Zinc Deficiency Symptoms & Options

As with many other vitamins and minerals, zinc plays a very important role in the human body. Zinc deficiency, also known as hypozincemia, appears when the amount of zinc does not suffice for all the bodily processes it is used in.

Why is Zinc Essential?

Unlike calcium and iron, which have specific functions, zinc is involved in a great number of metabolic processes. More precisely, this mineral is used in the production of enzymes that affect the immune system, cell reproduction, fertility, and conception. Considering these facts, zinc deficiency must not be disregarded, and it should be treated as soon as the symptoms are experienced.  

Only 30% of the zinc intake is absorbed by the body and in these conditions it comes to no surprise that around 2 billion people from the developing countries have zinc deficiency. This mineral is an important factor in many of the bodily functions, and its lack can determine a wide range of signs and symptoms. Because of this fact, people are recommended to look for medical advice whenever any of these zinc deficiency symptoms are experienced. Most likely they will need to take a blood test in order to make a certain connection between the symptoms and hypozincemia.

What Are The Symptoms of a Zinc Deficiency?

Zinc deficiency is indicated by such signs as:

  • hair loss
  • dandruff
  • skin lesions
  • diarrhea
  • alopecia
  • altered perception
  • impotence
  • loss of sex drive
  • delayed sexual maturation
  • mild anemia
  • abnormal menstrual cycle
  • loss of appetite

Memory, eyesight, smell and taste are functions that require this mineral, so people with zinc deficiency may also experience loss of taste or smell, vision problems, and difficulties in memorizing things. Mild zinc deficiency may also feature symptoms that are related to the immune system. Because of this fact, the allergic sensitivity may increase. Furthermore, when this mineral is lacking from the body, blood clotting problems may appear and wound healing will certainly become difficult.

Measures to Take

Once the diagnosis has been performed and the symptoms indicate a zinc deficiency, the health care provider will recommend a treatment that depends very much on the severity of the symptoms and on the cause of the problem. Assuming that the dietary zinc intake is not sufficient, the doctor will recommend the patient to adjust the diet so that the body works properly. The recommended zinc intake is 8mg/day for women and 11 mg/day for men, but the values can differ from one country to another.

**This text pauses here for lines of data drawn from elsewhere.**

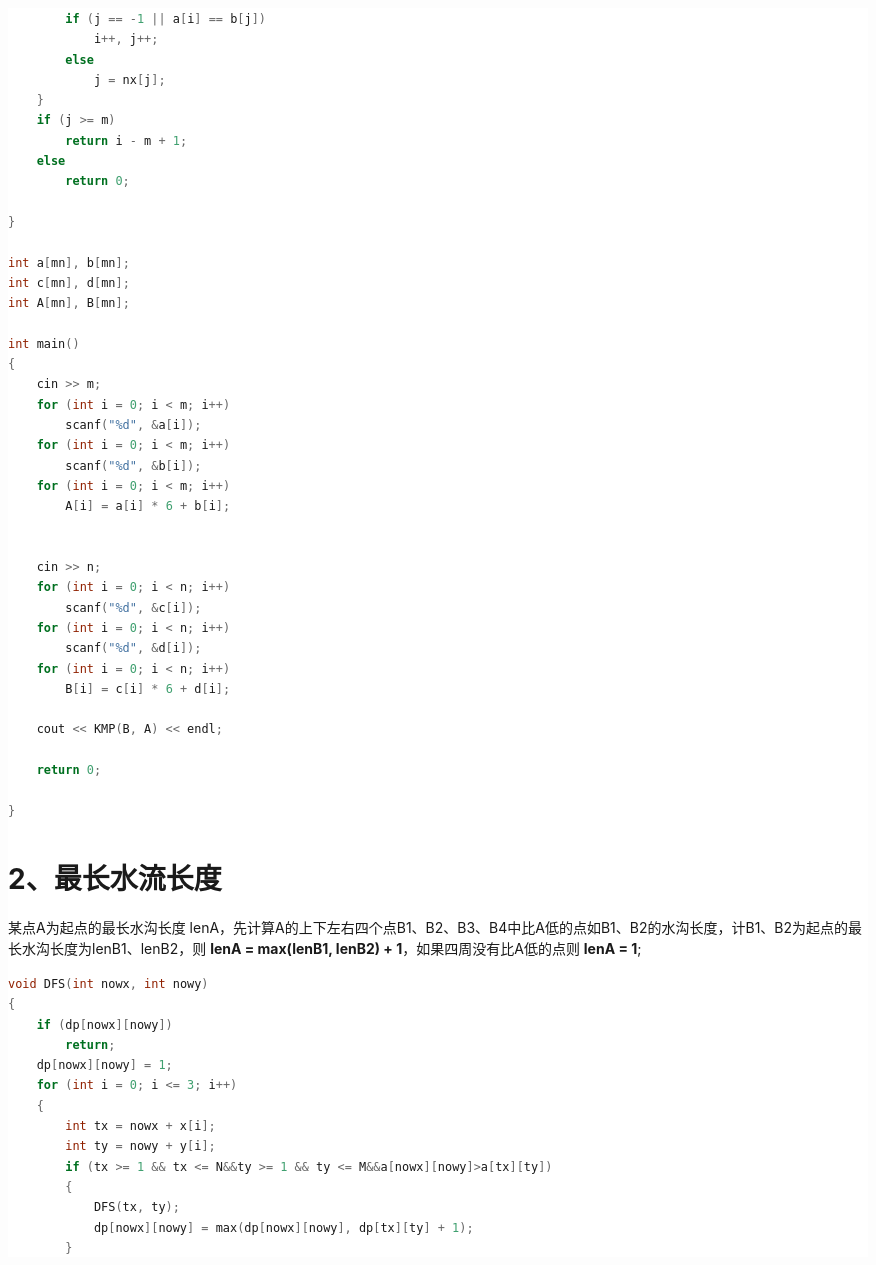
 ```c++
        if (j == -1 || a[i] == b[j]) 
            i++, j++;
        else 
            j = nx[j];
    }
    if (j >= m) 
        return i - m + 1;
    else 
        return 0;

}

int a[mn], b[mn];
int c[mn], d[mn];
int A[mn], B[mn];

int main()
{
    cin >> m;
    for (int i = 0; i < m; i++) 
        scanf("%d", &a[i]);
    for (int i = 0; i < m; i++) 
        scanf("%d", &b[i]);
    for (int i = 0; i < m; i++)
        A[i] = a[i] * 6 + b[i];


    cin >> n;
    for (int i = 0; i < n; i++) 
        scanf("%d", &c[i]);
    for (int i = 0; i < n; i++) 
        scanf("%d", &d[i]);
    for (int i = 0; i < n; i++)
        B[i] = c[i] * 6 + d[i];
    
    cout << KMP(B, A) << endl;
    
    return 0;

}
```



# 2、最长水流长度

某点A为起点的最长水沟长度 lenA，先计算A的上下左右四个点B1、B2、B3、B4中比A低的点如B1、B2的水沟长度，计B1、B2为起点的最长水沟长度为lenB1、lenB2，则 **lenA = max(lenB1, lenB2) + 1**，如果四周没有比A低的点则 **lenA = 1**;

```c++
void DFS(int nowx, int nowy)
{
    if (dp[nowx][nowy]) 
        return;
    dp[nowx][nowy] = 1;
    for (int i = 0; i <= 3; i++) 
    {
        int tx = nowx + x[i];
        int ty = nowy + y[i];
        if (tx >= 1 && tx <= N&&ty >= 1 && ty <= M&&a[nowx][nowy]>a[tx][ty]) 
        {
            DFS(tx, ty);
            dp[nowx][nowy] = max(dp[nowx][nowy], dp[tx][ty] + 1);
        }
```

A healthy diet rich in zinc should include foods such as:

  • almonds
  • beans
  • blackcurrant
  • pumpkin seeds
  • nuts
  • sunflower seeds
  • oysters
  • eggs 

However, zinc deficiency can also appear as a symptom of other health conditions such as sickle cell disease, acrodermatitis enteropathica, diabetes, and chronic diseases that affect the liver or the kidneys. In these cases, zinc deficiency can be relieved either by treating the main afflictions or by taking dietary supplements that are rich in zinc. The recommended dosage must be respected with strictness, as this mineral may lead to toxicity. Besides that, when in high amounts, zinc is able to suppress the absorption of elements such as iron and copper. 

Reporting the zinc deficiency symptoms to a doctor is very important, as soon as they are discovered. This might be a bit difficult, as the symptoms depend on the severity of the deficiency, as well as on the age of the patient. More than that, the symptoms are so variate that a person suffering from zinc deficiency may suspect other afflictions. Only a qualified person is able to pinpoint the problem and to recommend a proper treatment that will help people to overcome zinc deficiency and its serious symptoms.